Siamo noi, siamo Saporium, un gruppo di ragazzi che si trova la mattina presto per andare a fare foraging nel bosco, che fa la corsa alla raccolta del sambuco quando i primi alberi cominciano a profumare. Siamo quelle stesse persone che si mettono la divisa da servizio e ti regalano un viaggio nel proprio mondo. Ogni menu nasce con questi punti di partenza, per trasformarsi semplicemente nella libera espressione della nostra quotidianità. Siamo atipici, a volte risultiamo esuberanti e andiamo controcorrente, ma nel farlo siamo semplicemente noi stessi. Questo stile di vita ci sta portando avanti, ci spinge a progettare e creare già oggi il domani.

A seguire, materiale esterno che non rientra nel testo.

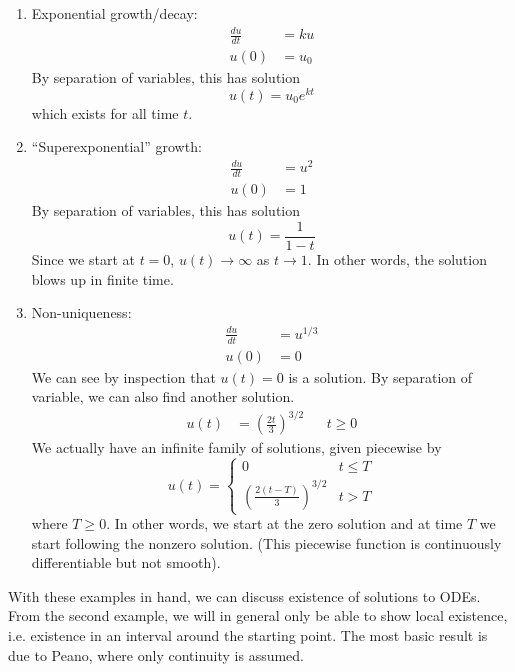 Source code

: \documentclass[12pt]{amsart}         %
\theoremstyle{remark}
\begin{document}
\begin{enumerate}
\item Exponential growth/decay:
\begin{align*}
\frac{du}{dt} &= k u \\
u(0) &= u_0 
\end{align*}
By separation of variables, this has solution
\[
u(t) = u_0 e^{kt}
\]
which exists for all time $t$.

\item ``Superexponential'' growth:
\begin{align*}
\frac{du}{dt} &= u^2 \\
u(0) &= 1
\end{align*}
By separation of variables, this has solution
\[
u(t) = \frac{1}{1 - t}
\]
Since we start at $t = 0$, $u(t) \rightarrow \infty$ as $t \rightarrow 1$. In other words, the solution blows up in finite time.

\item Non-uniqueness:
\begin{align*}
\frac{du}{dt} &= u^{1/3} \\
u(0) &= 0
\end{align*}
We can see by inspection that $u(t) = 0$ is a solution. By separation of variable, we can also find another solution.
\begin{align*}
u(t) &= \left( \frac{2t}{3} \right)^{3/2} && t \geq 0
\end{align*}
We actually have an infinite family of solutions, given piecewise by
\[
u(t) = \begin{cases}
0 & t \leq T \\
\left( \frac{2(t-T)}{3} \right)^{3/2} & t > T
\end{cases}
\]
where $T \geq 0$. In other words, we start at the zero solution and at time $T$ we start following the nonzero solution. (This piecewise function is continuously differentiable but not smooth).
\end{enumerate}

With these examples in hand, we can discuss existence of solutions to ODEs. From the second example, we will in general only be able to show local existence, i.e. existence in an interval around the starting point. The most basic result is due to Peano, where only continuity is assumed. 
\end{document}
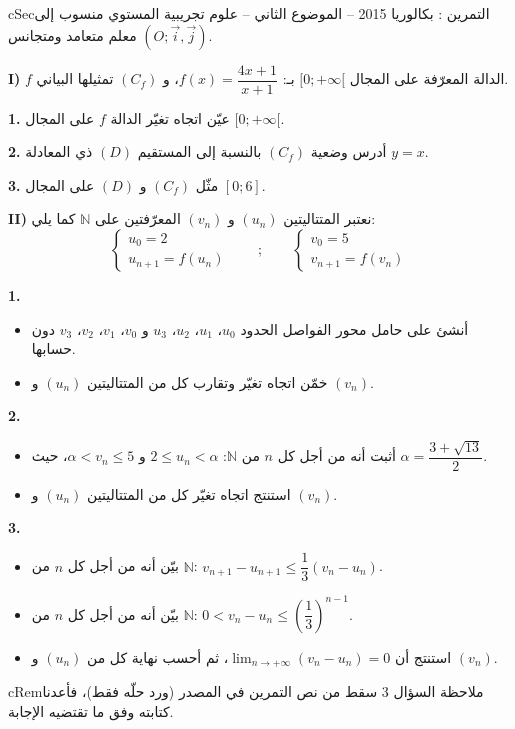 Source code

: \documentclass[12pt,a4paper]{article}
\newenvironment{BOX}[2]{\begin{otherlanguage}{english}\begin{arbox}{#1}{#2}}{\end{arbox}\end{otherlanguage}}
\newenvironment{molahada}[1][ملاحظة]{\begin{BOX}{cRem}{#1}}{\end{BOX}}
\newcounter{exo}
\newenvironment{tamrin}[1]{\stepcounter{exo}\begin{BOX}{cSec}{التمرين \theexo: #1}}{\end{BOX}}
\newcommand{\N}{\mathbb{N}}
\newcommand{\limn}{\displaystyle\lim_{n\to+\infty}}
\newenvironment{sq}{\begin{itemize}[leftmargin=2.4em,itemsep=3pt]}{\end{itemize}}
\newcommand{\qa}{\item[(أ)]}\newcommand{\qb}{\item[(ب)]}\newcommand{\qc}{\item[(جـ)]}\newcommand{\qd}{\item[(د)]}\newcommand{\qe}{\item[(هـ)]}
\newcommand{\QQ}[1]{\par\smallskip\textbf{#1.} }
\begin{document}
\begin{tamrin}{بكالوريا 2015 -- الموضوع الثاني -- علوم تجريبية}
المستوي منسوب إلى معلم متعامد ومتجانس $(O;\vec i,\vec j)$.

\textbf{I)} $f$ الدالة المعرّفة على المجال $[0;+\infty[$ بـ: $f(x)=\dfrac{4x+1}{x+1}$، و $(C_f)$ تمثيلها البياني.
\QQ{1} عيّن اتجاه تغيّر الدالة $f$ على المجال $[0;+\infty[$.
\QQ{2} أدرس وضعية $(C_f)$ بالنسبة إلى المستقيم $(D)$ ذي المعادلة $y=x$.
\QQ{3} مثّل $(C_f)$ و $(D)$ على المجال $[0;6]$.

\textbf{II)} نعتبر المتتاليتين $(u_n)$ و $(v_n)$ المعرّفتين على $\N$ كما يلي:
\[\begin{cases}u_0=2\\ u_{n+1}=f(u_n)\end{cases}\qquad;\qquad\begin{cases}v_0=5\\ v_{n+1}=f(v_n)\end{cases}\]
\QQ{1}
\begin{sq}
\qa أنشئ على حامل محور الفواصل الحدود $u_0$، $u_1$، $u_2$، $u_3$ و $v_0$، $v_1$، $v_2$، $v_3$ دون حسابها.
\qb خمّن اتجاه تغيّر وتقارب كل من المتتاليتين $(u_n)$ و $(v_n)$.
\end{sq}
\QQ{2}
\begin{sq}
\qa أثبت أنه من أجل كل $n$ من $\N$: $2\leqslant u_n<\alpha$ و $\alpha<v_n\leqslant 5$، حيث $\alpha=\dfrac{3+\sqrt{13}}{2}$.
\qb استنتج اتجاه تغيّر كل من المتتاليتين $(u_n)$ و $(v_n)$.
\end{sq}
\QQ{3}
\begin{sq}
\qa بيّن أنه من أجل كل $n$ من $\N$: $v_{n+1}-u_{n+1}\leqslant\dfrac13(v_n-u_n)$.
\qb بيّن أنه من أجل كل $n$ من $\N$: $0<v_n-u_n\leqslant\left(\dfrac13\right)^{n-1}$.
\qc استنتج أن $\limn(v_n-u_n)=0$، ثم أحسب نهاية كل من $(u_n)$ و $(v_n)$.
\end{sq}
\end{tamrin}

\begin{molahada}
السؤال 3 سقط من نص التمرين في المصدر (ورد حلّه فقط)، فأعدنا كتابته وفق ما تقتضيه الإجابة.
\end{molahada}
\end{document}
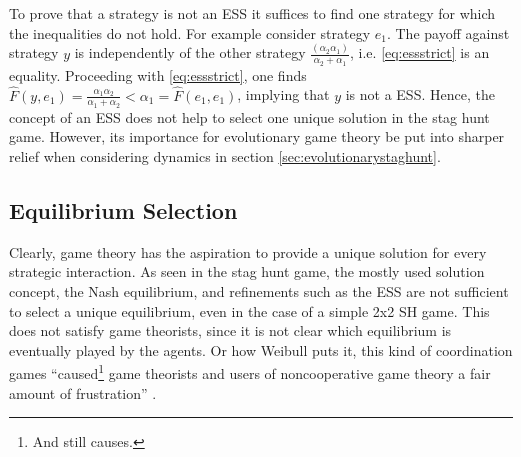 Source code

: To prove that a strategy is not an ESS it suffices to find one
strategy for which the inequalities do not hold.
For example consider strategy $e_1$.
The payoff against strategy $y$ is independently of the other strategy 
$\frac{(\alpha_2 \alpha_1)}{\alpha_2+\alpha_1}$, i.e. 
\eqref{eq:essstrict} is an equality.
Proceeding with \eqref{eq:essstrict}, one finds
$\hat{F}(y,e_1) = \frac{\alpha_1 \alpha_2}{\alpha_1+\alpha_2}
< \alpha_1 = \hat{F}(e_1,e_1)$, implying that $y$ is not a ESS.
Hence, the concept of an ESS does not help to select one 
unique solution in the stag hunt game. However, its importance for
evolutionary game theory be put into sharper relief when considering
dynamics in section \ref{sec:evolutionarystaghunt}. 


\subsection{Equilibrium Selection}
\label{sec:equilibriumselection}
Clearly, game theory has the aspiration to provide a unique solution for 
every strategic interaction.
As seen in the stag hunt game, the mostly used solution concept, 
the Nash equilibrium, and refinements such as the ESS are
not sufficient to select a unique equilibrium, even in the case of a simple
2x2 SH game. This does not satisfy game theorists, since it is not clear which
equilibrium is eventually played by the agents. Or how 
Weibull puts it, this kind of coordination games 
``caused\footnote{And still causes.} game theorists and users of 
noncooperative game theory a fair amount of frustration'' 
\parencite[30]{weibull_evolutionary_1997}. 

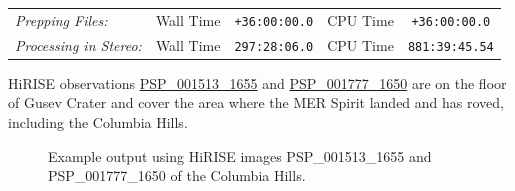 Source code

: \begin{tabular}{ l r c r c}
\textit{Prepping Files:}       & Wall Time & \texttt{+36:00:00.0} & CPU Time & \texttt{+36:00:00.0} \\
\textit{Processing in Stereo:} & Wall Time & \texttt{297:28:06.0} & CPU Time & \texttt{881:39:45.54} \\
\end{tabular}

\ac{HiRISE} observations
\href{http://hirise.lpl.arizona.edu/PSP_001513_1655}{PSP\_001513\_1655} and
\href{http://hirise.lpl.arizona.edu/PSP_001777_1650}{PSP\_001777\_1650}
are on the floor of Gusev Crater and cover the area where the \ac{MER} 
Spirit landed and has roved, including the Columbia Hills.

\begin{figure}[h!]
\centering
  \hfil
\caption{Example output using HiRISE images PSP\_001513\_1655 and
  PSP\_001777\_1650 of the Columbia Hills.}
\label{fig:hirise_chills_example}
\end{figure}

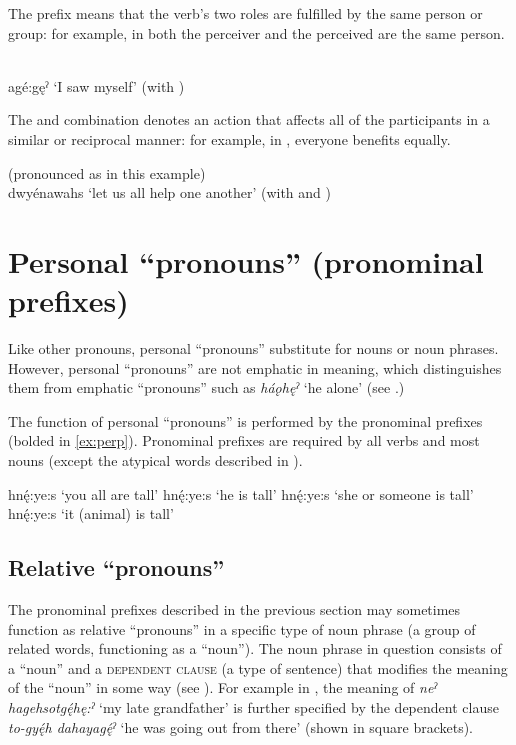 The  {} prefix means that the verb’s two roles are fulfilled by the same person or group: for example, in  both the perceiver and the perceived are the same person.

\ea\label{ex:rflp}  {}\\
agé:gęˀ ‘I saw myself’ (with {})
\z


The  \textsc{\dualic} and  {\reciprocal} combination denotes an action that affects all of the participants in a similar or reciprocal manner: for example, in , everyone benefits equally.

\ea\label{ex:rflp2}  {\reciprocal} (pronounced as  in this example)\\
dwyénawahs ‘let us all help one another’ (with \textsc{\dualic} and {\reciprocal})
\z


\section{Personal “pronouns” (pronominal prefixes)} \label{ch:’Personal pronouns’ (pronominal prefixes)}
Like other pronouns, personal “pronouns” substitute for nouns or noun phrases. However, personal “pronouns” are not emphatic in meaning, which distinguishes them from emphatic “pronouns” such as \textit{háǫhęˀ} ‘he alone’ (see .)

The function of personal “pronouns” is performed by the pronominal prefixes (bolded in \ref{ex:perp}). Pronominal prefixes are required by all verbs and most nouns (except the atypical words described in ).

\ea\label{ex:perp}
\ea {}hnę́:ye:s ‘you all are tall’
\ex {}hnę́:ye:s ‘he is tall’ 
\ex {}hnę́:ye:s ‘she or someone is tall’
\ex {}hnę́:ye:s ‘it (animal) is tall’
\z
\z



\subsection{Relative “pronouns”} \label{ch:’Relative pronouns’}
The pronominal prefixes described in the previous section may sometimes function as relative “pronouns” in a specific type of noun phrase (a group of related words, functioning as a “noun”). The noun phrase in question  consists of a “noun” and a \textsc{dependent clause}  (a type of sentence) that modifies the meaning of the “noun” in some way (see ). For example in , the meaning of \textit{neˀ hagehsotgę́hę:ˀ} ‘my late grandfather’ is further specified by the dependent clause \textit{to-gyę́h dahayagę́ˀ} ‘he was going out from there’ (shown in square brackets).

Andando su un aspetto tecnico, la stagione che non c’è è guardare infatti anche al futuro con gli ingredienti che abbiamo a disposizione adesso. Prendiamo il singolo prodotto, lo trattiamo in modo da valorizzarlo nel miglior modo possibile. Se ci piace, lo usiamo, lo conserviamo ed è lì che parte la visione di un concetto senza sprechi. Non buttiamo via niente, quello che per molti è uno “scarto” per noi diventa la base per una nuova scoperta. Mi riferisco ad esempio al recupero di una preparazione di una portata del menu gourmet di Saporium, dalla quale è nata una delle nostre kombucha più interessanti. Si chiama “Pickles” perché viene realizzata con lo scarto dei cetriolini messo a macerare con lo zucchero. Pensate che l’olio essenziale che ne deriva, estratto con la parte acquosa del cetriolo, è stato mandato in produzione al nostro Fermentation Lab a Chiusdino».